It’s not a secret that blackjack is the most popular table game in the casino. You can easily see multiple reasons for the game’s popularity. For one thing, it’s easy to understand and learn how to play. For another, it offers the best odds in the casino.
But the casino knows a lot more about blackjack than you do.
And they’re not necessarily interested in sharing everything they know with you.
I’ve been playing blackjack games in casinos around the country (Oklahoma, Las Vegas, and Kansas City) for a couple of decades. I’ve also read several books on the subject. I know how to count cards, too.
And here are some of the secrets about blackjack that the casino doesn’t want you to know.
1- Not All Blackjack Games Are Created Equally
It’s obvious that some blackjack games are different than others because they have different names. For example, it’s obvious that Spanish 21 is a different kettle of fish.
But sometimes just plain old blackjack can have different rules from table to table.
And those differences in rules can have a big effect on your bottom line.
Here’s an example:
At some tables, the dealer is required to hit a total of soft 17. At other tables, the dealer stands on any 17 (hard or soft).

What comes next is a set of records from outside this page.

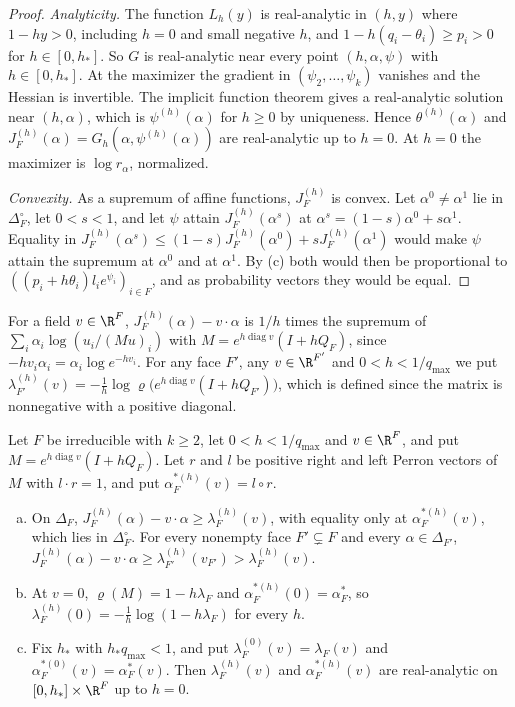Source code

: \begin{proof}
\emph{Analyticity.} The function $L_h(y)$ is real-analytic in $(h,y)$ where
$1-hy>0$, including $h=0$ and small negative $h$, and $1-h(q_i-\theta_i)\ge p_i>0$
for $h\in[0,h_*]$. So $G$ is real-analytic near every point $(h,\alpha,\psi)$ with
$h\in[0,h_*]$. At the maximizer the gradient in $(\psi_2,\dots,\psi_k)$ vanishes
and the Hessian is invertible. The implicit function theorem gives a real-analytic
solution near $(h,\alpha)$, which is $\psi^{(h)}(\alpha)$ for $h\ge0$ by
uniqueness. Hence $\theta^{(h)}(\alpha)$ and
$J^{(h)}_F(\alpha)=G_h(\alpha,\psi^{(h)}(\alpha))$ are real-analytic up to
$h=0$. At $h=0$ the maximizer is $\log r_\alpha$, normalized.

\emph{Convexity.} As a supremum of affine functions, $J^{(h)}_F$ is convex. Let
$\alpha^0\ne\alpha^1$ lie in $\Delta_F^\circ$, let $0<s<1$, and let $\psi$ attain
$J^{(h)}_F(\alpha^s)$ at $\alpha^s=(1-s)\alpha^0+s\alpha^1$. Equality in
$J^{(h)}_F(\alpha^s)\le(1-s)J^{(h)}_F(\alpha^0)+sJ^{(h)}_F(\alpha^1)$ would make
$\psi$ attain the supremum at $\alpha^0$ and at $\alpha^1$. By (c) both would then
be proportional to $((p_i+h\theta_i)l_ie^{\psi_i})_{i\in F}$, and as probability
vectors they would be equal.
\end{proof}

For a field $v\in\R^F$, $J^{(h)}_F(\alpha)-v\cdot\alpha$ is $1/h$ times the
supremum of $\sum_i\alpha_i\log(u_i/(Mu)_i)$ with
$M=e^{h\operatorname{diag}v}(I+hQ_F)$, since $-hv_i\alpha_i=\alpha_i\log e^{-hv_i}$.
For any face $F'$, any $v\in\R^{F'}$ and $0<h<1/q_{\max}$ we put
$\lambda^{(h)}_{F'}(v)=-\frac1h\log\varrho\bigl(e^{h\operatorname{diag}v}(I+hQ_{F'})\bigr)$,
which is defined since the matrix is nonnegative with a positive diagonal.

\begin{proposition}\label{prop:discrete-variational}
Let $F$ be irreducible with $k\ge2$, let $0<h<1/q_{\max}$ and $v\in\R^F$, and
put $M=e^{h\operatorname{diag}v}(I+hQ_F)$. Let $r$ and $l$ be positive right and
left Perron vectors of $M$ with $l\cdot r=1$, and put
$\alpha^{*(h)}_F(v)=l\circ r$.
\begin{enumerate}[(a)]
\item On $\Delta_F$, $J^{(h)}_F(\alpha)-v\cdot\alpha\ge\lambda^{(h)}_F(v)$, with
equality only at $\alpha^{*(h)}_F(v)$, which lies in $\Delta_F^\circ$. For every
nonempty face $F'\subsetneq F$ and every $\alpha\in\Delta_{F'}$,
$J^{(h)}_F(\alpha)-v\cdot\alpha\ge\lambda^{(h)}_{F'}(v_{F'})>\lambda^{(h)}_F(v)$.
\item At $v=0$, $\varrho(M)=1-h\lambda_F$ and $\alpha^{*(h)}_F(0)=\alpha^*_F$, so
$\lambda^{(h)}_F(0)=-\frac1h\log(1-h\lambda_F)$ for every $h$.
\item Fix $h_*$ with $h_*q_{\max}<1$, and put $\lambda^{(0)}_F(v)=\lambda_F(v)$ and
$\alpha^{*(0)}_F(v)=\alpha^*_F(v)$. Then $\lambda^{(h)}_F(v)$ and
$\alpha^{*(h)}_F(v)$ are real-analytic on $[0,h_*]\times\R^F$ up to $h=0$.
\end{enumerate}
\end{proposition}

That seems like a small change, but it has a surprising effect on your bottom line.
It adds 0.21% to the house edge if the dealer hits a soft 17.
The house edge in blackjack hovers around 0.5% if you play with perfect basic strategy. (More about that later.)
But that goes up and down based on the rules variations.
The higher the house edge, the more money you can expect to lose over time.
Other changes in the rules from table to table that can affect the house edge include:
- The number of decks in use (the fewer the better)
- Payouts of 3 to 2 are way better than 6 to 5 payouts on blackjack
- Being able to double down on any total instead of just on totals of 10 or 11
Most blackjack players aren’t educated enough to know what difference these changes make. Your job is to become educated enough to choose only the best games.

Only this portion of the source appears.